# [YOUR INSTRUCTIONS]
Would you please return the lines of the entries below starting at the line that has "pagadas, cuya extensión" and ending at the line that has "publicada en La Gaceta N° 188", both included, exactly as they are?

# [DATASET ENTRIES]
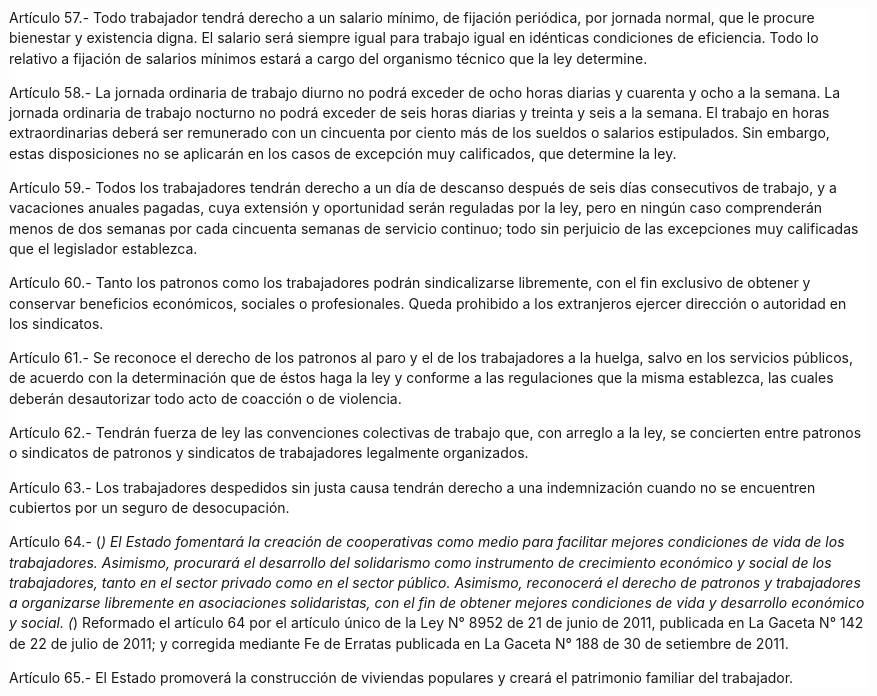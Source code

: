 Artículo 57.- Todo trabajador tendrá derecho a un salario mínimo, de
fijación periódica, por jornada normal, que le procure bienestar y existencia
digna. El salario será siempre igual para trabajo igual en idénticas
condiciones de eficiencia.
Todo lo relativo a fijación de salarios mínimos estará a cargo del organismo
técnico que la ley determine.

Artículo 58.- La jornada ordinaria de trabajo diurno no podrá exceder de
ocho horas diarias y cuarenta y ocho a la semana. La jornada ordinaria de
trabajo nocturno no podrá exceder de seis horas diarias y treinta y seis a la
semana. El trabajo en horas extraordinarias deberá ser remunerado con un
cincuenta por ciento más de los sueldos o salarios estipulados. Sin embargo,
estas disposiciones no se aplicarán en los casos de excepción muy
calificados, que determine la ley.

Artículo 59.- Todos los trabajadores tendrán derecho a un día de descanso
después de seis días consecutivos de trabajo, y a vacaciones anuales
pagadas, cuya extensión y oportunidad serán reguladas por la ley, pero en
ningún caso comprenderán menos de dos semanas por cada cincuenta
semanas de servicio continuo; todo sin perjuicio de las excepciones muy
calificadas que el legislador establezca.

Artículo 60.- Tanto los patronos como los trabajadores podrán sindicalizarse
libremente, con el fin exclusivo de obtener y conservar beneficios
económicos, sociales o profesionales.
Queda prohibido a los extranjeros ejercer dirección o autoridad en los
sindicatos.

Artículo 61.- Se reconoce el derecho de los patronos al paro y el de los
trabajadores a la huelga, salvo en los servicios públicos, de acuerdo con la
determinación que de éstos haga la ley y conforme a las regulaciones que la
misma establezca, las cuales deberán desautorizar todo acto de coacción o
de violencia.

Artículo 62.- Tendrán fuerza de ley las convenciones colectivas de trabajo
que, con arreglo a la ley, se concierten entre patronos o sindicatos de
patronos y sindicatos de trabajadores legalmente organizados.

Artículo 63.- Los trabajadores despedidos sin justa causa tendrán derecho a
una indemnización cuando no se encuentren cubiertos por un seguro de
desocupación.

Artículo 64.- (*) El Estado fomentará la creación de cooperativas como
medio para facilitar mejores condiciones de vida de los trabajadores.
Asimismo, procurará el desarrollo del solidarismo como instrumento de
crecimiento económico y social de los trabajadores, tanto en el sector
privado como en el sector público.
Asimismo, reconocerá el derecho de patronos y trabajadores a organizarse
libremente en asociaciones solidaristas, con el fin de obtener mejores
condiciones de vida y desarrollo económico y social.
(*) Reformado el artículo 64 por el artículo único de la Ley N° 8952 de 21 de junio de 2011,
publicada en La Gaceta N° 142 de 22 de julio de 2011; y corregida mediante Fe de Erratas
publicada en La Gaceta N° 188 de 30 de setiembre de 2011.

Artículo 65.- El Estado promoverá la construcción de viviendas populares y
creará el patrimonio familiar del trabajador.
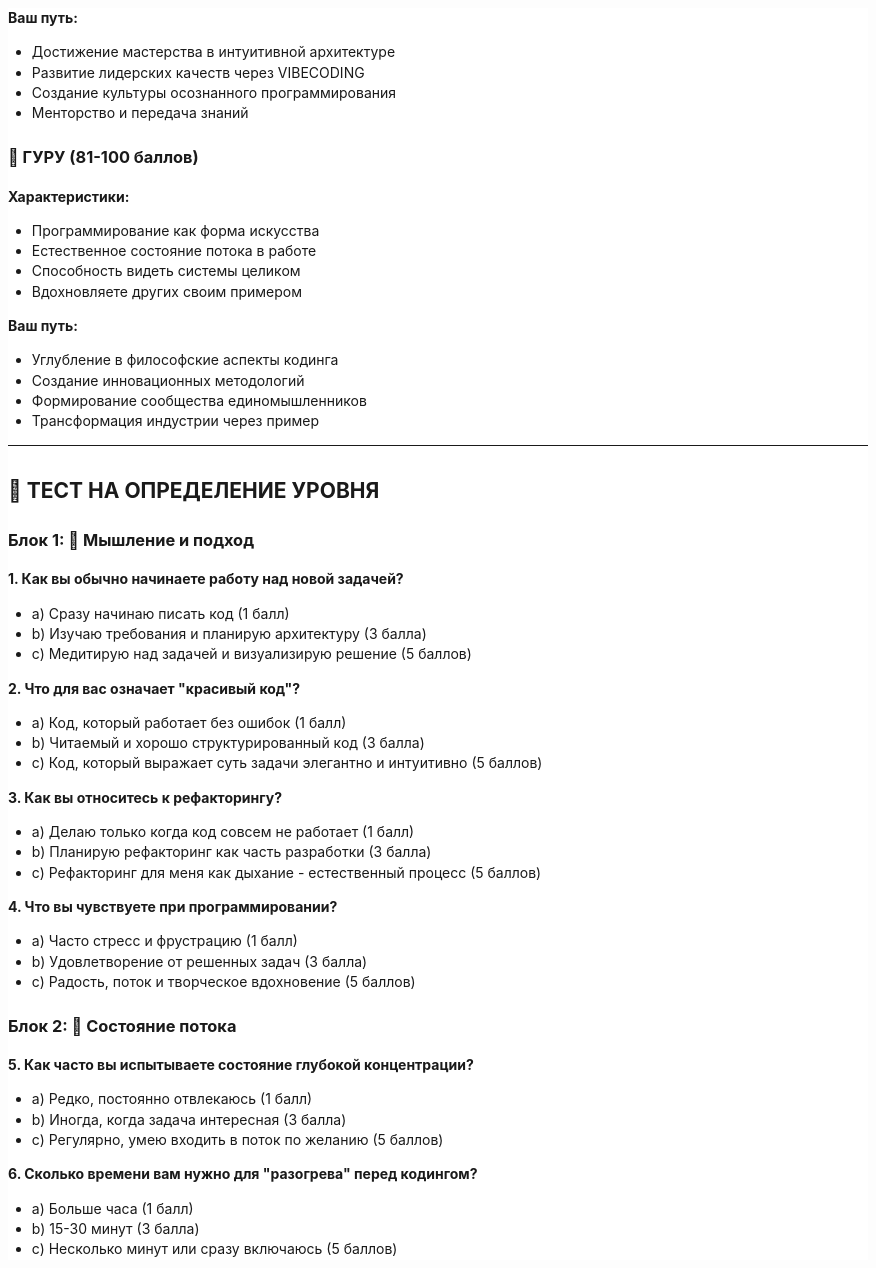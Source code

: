 **Ваш путь:**
- Достижение мастерства в интуитивной архитектуре
- Развитие лидерских качеств через VIBECODING
- Создание культуры осознанного программирования
- Менторство и передача знаний

### 🌟 ГУРУ (81-100 баллов)
**Характеристики:**
- Программирование как форма искусства
- Естественное состояние потока в работе
- Способность видеть системы целиком
- Вдохновляете других своим примером

**Ваш путь:**
- Углубление в философские аспекты кодинга
- Создание инновационных методологий
- Формирование сообщества единомышленников
- Трансформация индустрии через пример

---

## 📝 ТЕСТ НА ОПРЕДЕЛЕНИЕ УРОВНЯ

### Блок 1: 🧠 Мышление и подход

**1. Как вы обычно начинаете работу над новой задачей?**
- a) Сразу начинаю писать код (1 балл)
- b) Изучаю требования и планирую архитектуру (3 балла)
- c) Медитирую над задачей и визуализирую решение (5 баллов)

**2. Что для вас означает "красивый код"?**
- a) Код, который работает без ошибок (1 балл)
- b) Читаемый и хорошо структурированный код (3 балла)
- c) Код, который выражает суть задачи элегантно и интуитивно (5 баллов)

**3. Как вы относитесь к рефакторингу?**
- a) Делаю только когда код совсем не работает (1 балл)
- b) Планирую рефакторинг как часть разработки (3 балла)
- c) Рефакторинг для меня как дыхание - естественный процесс (5 баллов)

**4. Что вы чувствуете при программировании?**
- a) Часто стресс и фрустрацию (1 балл)
- b) Удовлетворение от решенных задач (3 балла)
- c) Радость, поток и творческое вдохновение (5 баллов)

### Блок 2: 🌊 Состояние потока

**5. Как часто вы испытываете состояние глубокой концентрации?**
- a) Редко, постоянно отвлекаюсь (1 балл)
- b) Иногда, когда задача интересная (3 балла)
- c) Регулярно, умею входить в поток по желанию (5 баллов)

**6. Сколько времени вам нужно для "разогрева" перед кодингом?**
- a) Больше часа (1 балл)
- b) 15-30 минут (3 балла)
- c) Несколько минут или сразу включаюсь (5 баллов)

# [SOLVED PROBLEM]
pagadas, cuya extensión y oportunidad serán reguladas por la ley, pero en
ningún caso comprenderán menos de dos semanas por cada cincuenta
semanas de servicio continuo; todo sin perjuicio de las excepciones muy
calificadas que el legislador establezca.

Artículo 60.- Tanto los patronos como los trabajadores podrán sindicalizarse
libremente, con el fin exclusivo de obtener y conservar beneficios
económicos, sociales o profesionales.
Queda prohibido a los extranjeros ejercer dirección o autoridad en los
sindicatos.

Artículo 61.- Se reconoce el derecho de los patronos al paro y el de los
trabajadores a la huelga, salvo en los servicios públicos, de acuerdo con la
determinación que de éstos haga la ley y conforme a las regulaciones que la
misma establezca, las cuales deberán desautorizar todo acto de coacción o
de violencia.

Artículo 62.- Tendrán fuerza de ley las convenciones colectivas de trabajo
que, con arreglo a la ley, se concierten entre patronos o sindicatos de
patronos y sindicatos de trabajadores legalmente organizados.

Artículo 63.- Los trabajadores despedidos sin justa causa tendrán derecho a
una indemnización cuando no se encuentren cubiertos por un seguro de
desocupación.

Artículo 64.- (*) El Estado fomentará la creación de cooperativas como
medio para facilitar mejores condiciones de vida de los trabajadores.
Asimismo, procurará el desarrollo del solidarismo como instrumento de
crecimiento económico y social de los trabajadores, tanto en el sector
privado como en el sector público.
Asimismo, reconocerá el derecho de patronos y trabajadores a organizarse
libremente en asociaciones solidaristas, con el fin de obtener mejores
condiciones de vida y desarrollo económico y social.
(*) Reformado el artículo 64 por el artículo único de la Ley N° 8952 de 21 de junio de 2011,
publicada en La Gaceta N° 142 de 22 de julio de 2011; y corregida mediante Fe de Erratas
publicada en La Gaceta N° 188 de 30 de setiembre de 2011.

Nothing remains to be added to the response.